The Generation Good campaign highlights The Gap and Gap Teen brands. The Gap campaign, shot by director and photographer Mark Seliger, depicts the activists and artists dancing, lounging, and interacting on the set, looking comfortable and natural in their Gap clothing. The spot features Michael Kiwanuka’s “You Ain’t The Problem” as a soundtrack. 

The Gap Teen commercial features The Who’s “My Generation” as a soundtrack and depicts its subjects in more varied settings, such as outdoors, in a bedroom, or in an art studio. As with the Adult ad, the teens are shown looking comfortable and natural in the clothing. 

“[Our customers] are uniquely themselves and want to be a part of something bigger than themselves,” Alderete said. The campaign will dig deeper into the individuals’ stories and passions in other videos and content. 

In addition to reclaiming the company’s core values, the campaign took some inspiration from the brand’s iconic “Individuals of Style” campaign. That campaign featured celebrities such as Spike Lee, Whoopi Goldberg and Joan Didion wearing Gap basics clothing. The print campaign, which drew wide attention and acclaim, was shot by Annie Leibowitz. 

“We wanted to create something that tapped into those core ideals of individuality,” said Alderete, who took her position at Gap in February 2020. “When my creative partner [Gap Global Creative Director Len Peltier] came to the brand, we agreed we wanted our marketing to lead with values. It had previously been about product.”

Last fall, the brand launched campaigns for its Gap and Gap Kids brands. The Gap campaign, called “Stand United,” was a call for unity during a divided time and a reorientation to the brand’s founding American optimism platform. The campaign featured Kristina Train’s cover of The Youngbloods’ 1969 song “Get Together” and included partnerships with When We All Vote and Rock the Vote. The GapKids “Be the Future” campaign launched on International Youth Day and featured a number of youth activists. A holiday campaign called “Dream the Future” built upon those ideas. 

The new Generation Good campaign evolves those ideas even further to express the ideals of individual expression, inclusion and optimism. “The narrative is the same; it’s just a change in how we express it,” Alderete said. “This is a platform that could span across more than one season.”
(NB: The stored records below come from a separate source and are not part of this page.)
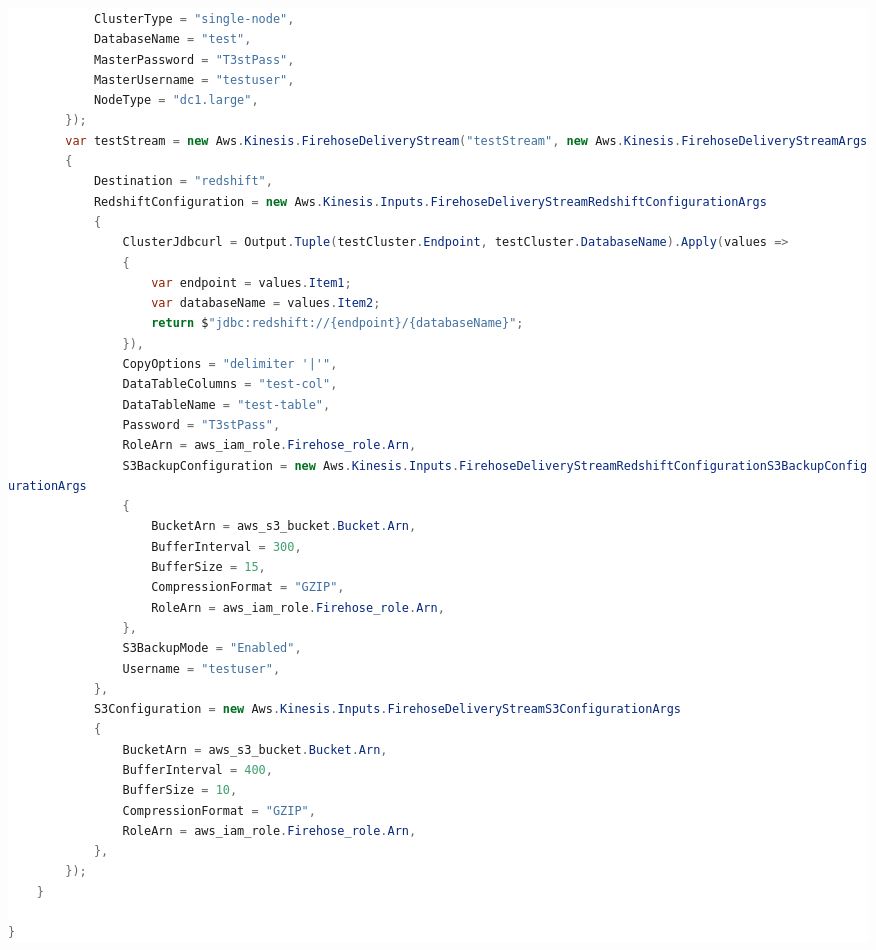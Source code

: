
 ```csharp
            ClusterType = "single-node",
            DatabaseName = "test",
            MasterPassword = "T3stPass",
            MasterUsername = "testuser",
            NodeType = "dc1.large",
        });
        var testStream = new Aws.Kinesis.FirehoseDeliveryStream("testStream", new Aws.Kinesis.FirehoseDeliveryStreamArgs
        {
            Destination = "redshift",
            RedshiftConfiguration = new Aws.Kinesis.Inputs.FirehoseDeliveryStreamRedshiftConfigurationArgs
            {
                ClusterJdbcurl = Output.Tuple(testCluster.Endpoint, testCluster.DatabaseName).Apply(values =>
                {
                    var endpoint = values.Item1;
                    var databaseName = values.Item2;
                    return $"jdbc:redshift://{endpoint}/{databaseName}";
                }),
                CopyOptions = "delimiter '|'",
                DataTableColumns = "test-col",
                DataTableName = "test-table",
                Password = "T3stPass",
                RoleArn = aws_iam_role.Firehose_role.Arn,
                S3BackupConfiguration = new Aws.Kinesis.Inputs.FirehoseDeliveryStreamRedshiftConfigurationS3BackupConfigurationArgs
                {
                    BucketArn = aws_s3_bucket.Bucket.Arn,
                    BufferInterval = 300,
                    BufferSize = 15,
                    CompressionFormat = "GZIP",
                    RoleArn = aws_iam_role.Firehose_role.Arn,
                },
                S3BackupMode = "Enabled",
                Username = "testuser",
            },
            S3Configuration = new Aws.Kinesis.Inputs.FirehoseDeliveryStreamS3ConfigurationArgs
            {
                BucketArn = aws_s3_bucket.Bucket.Arn,
                BufferInterval = 400,
                BufferSize = 10,
                CompressionFormat = "GZIP",
                RoleArn = aws_iam_role.Firehose_role.Arn,
            },
        });
    }

}
```
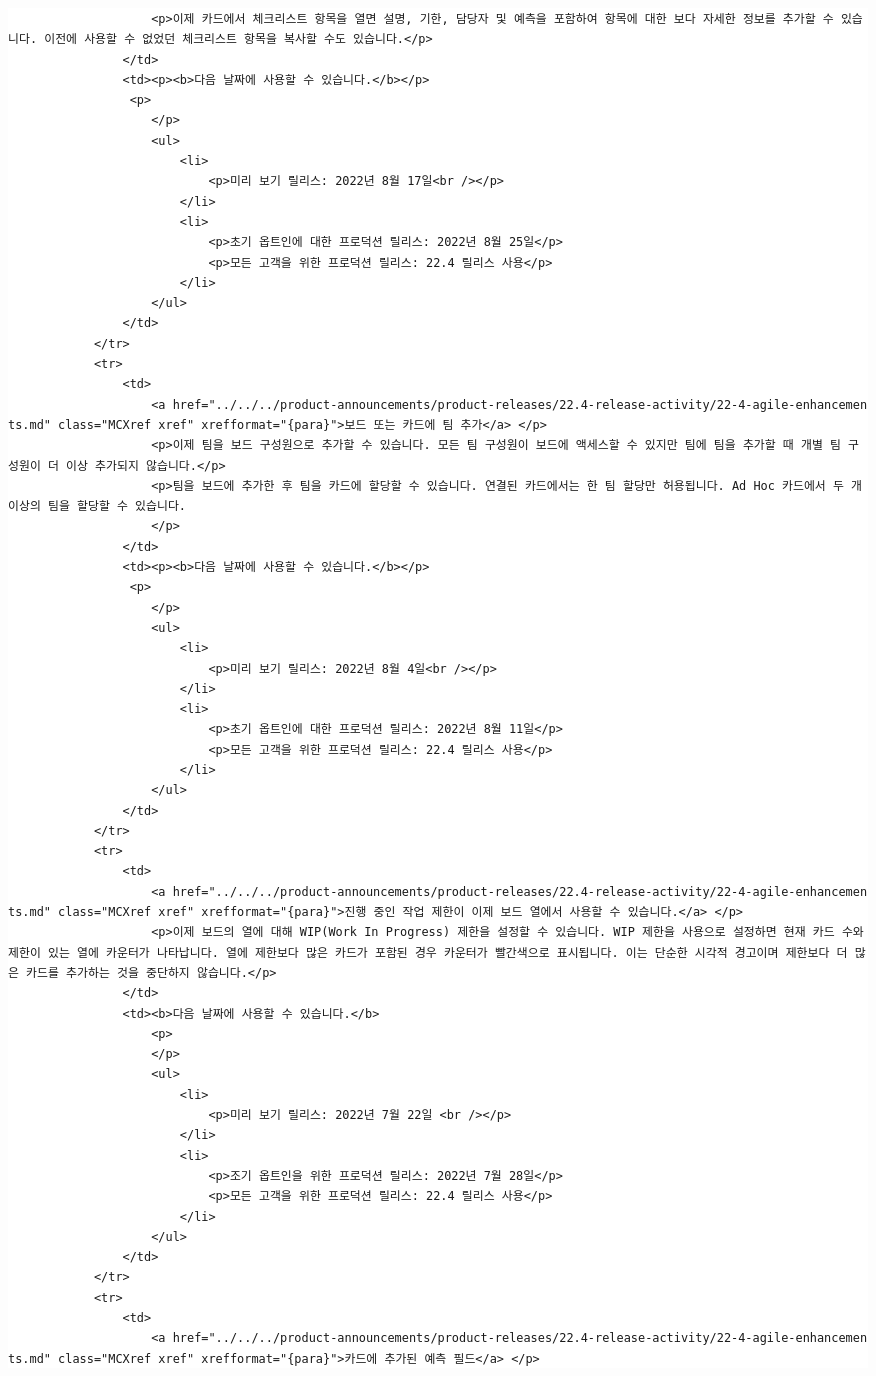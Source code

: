                         <p>이제 카드에서 체크리스트 항목을 열면 설명, 기한, 담당자 및 예측을 포함하여 항목에 대한 보다 자세한 정보를 추가할 수 있습니다. 이전에 사용할 수 없었던 체크리스트 항목을 복사할 수도 있습니다.</p>
                    </td>
                    <td><p><b>다음 날짜에 사용할 수 있습니다.</b></p>
                     <p>
                        </p>
                        <ul>
                            <li>
                                <p>미리 보기 릴리스: 2022년 8월 17일<br /></p>
                            </li>
                            <li>
                                <p>초기 옵트인에 대한 프로덕션 릴리스: 2022년 8월 25일</p>
                                <p>모든 고객을 위한 프로덕션 릴리스: 22.4 릴리스 사용</p>
                            </li>
                        </ul>
                    </td>
                </tr>
                <tr>
                    <td>
                        <a href="../../../product-announcements/product-releases/22.4-release-activity/22-4-agile-enhancements.md" class="MCXref xref" xrefformat="{para}">보드 또는 카드에 팀 추가</a> </p>
                        <p>이제 팀을 보드 구성원으로 추가할 수 있습니다. 모든 팀 구성원이 보드에 액세스할 수 있지만 팀에 팀을 추가할 때 개별 팀 구성원이 더 이상 추가되지 않습니다.</p>
                        <p>팀을 보드에 추가한 후 팀을 카드에 할당할 수 있습니다. 연결된 카드에서는 한 팀 할당만 허용됩니다. Ad Hoc 카드에서 두 개 이상의 팀을 할당할 수 있습니다.
                        </p>
                    </td>
                    <td><p><b>다음 날짜에 사용할 수 있습니다.</b></p>
                     <p>
                        </p>
                        <ul>
                            <li>
                                <p>미리 보기 릴리스: 2022년 8월 4일<br /></p>
                            </li>
                            <li>
                                <p>초기 옵트인에 대한 프로덕션 릴리스: 2022년 8월 11일</p>
                                <p>모든 고객을 위한 프로덕션 릴리스: 22.4 릴리스 사용</p>
                            </li>
                        </ul>
                    </td>
                </tr>
                <tr>
                    <td>
                        <a href="../../../product-announcements/product-releases/22.4-release-activity/22-4-agile-enhancements.md" class="MCXref xref" xrefformat="{para}">진행 중인 작업 제한이 이제 보드 열에서 사용할 수 있습니다.</a> </p>
                        <p>이제 보드의 열에 대해 WIP(Work In Progress) 제한을 설정할 수 있습니다. WIP 제한을 사용으로 설정하면 현재 카드 수와 제한이 있는 열에 카운터가 나타납니다. 열에 제한보다 많은 카드가 포함된 경우 카운터가 빨간색으로 표시됩니다. 이는 단순한 시각적 경고이며 제한보다 더 많은 카드를 추가하는 것을 중단하지 않습니다.</p>
                    </td>
                    <td><b>다음 날짜에 사용할 수 있습니다.</b>
                        <p>
                        </p>
                        <ul>
                            <li>
                                <p>미리 보기 릴리스: 2022년 7월 22일 <br /></p>
                            </li>
                            <li>
                                <p>조기 옵트인을 위한 프로덕션 릴리스: 2022년 7월 28일</p>
                                <p>모든 고객을 위한 프로덕션 릴리스: 22.4 릴리스 사용</p>
                            </li>
                        </ul>
                    </td>
                </tr>
                <tr>
                    <td>
                        <a href="../../../product-announcements/product-releases/22.4-release-activity/22-4-agile-enhancements.md" class="MCXref xref" xrefformat="{para}">카드에 추가된 예측 필드</a> </p>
Gap Inc. is surrounding this campaign with other activism elements. First, the company is making a $200,000 donation to 15 Percent Pledge, which calls upon retailers to devote a minimum of 15% of their shelf space to Black-owned businesses. In addition, Gap Inc. has committed to increasing its pipeline programs to improve access and opportunities for members of the Black community within its family of brands.

The brand will also launch a namesake Generation Good collection made of organic and recycled materials on World Water Day on March 22. The brand will feature similar collections around other events throughout the year, Alderete said.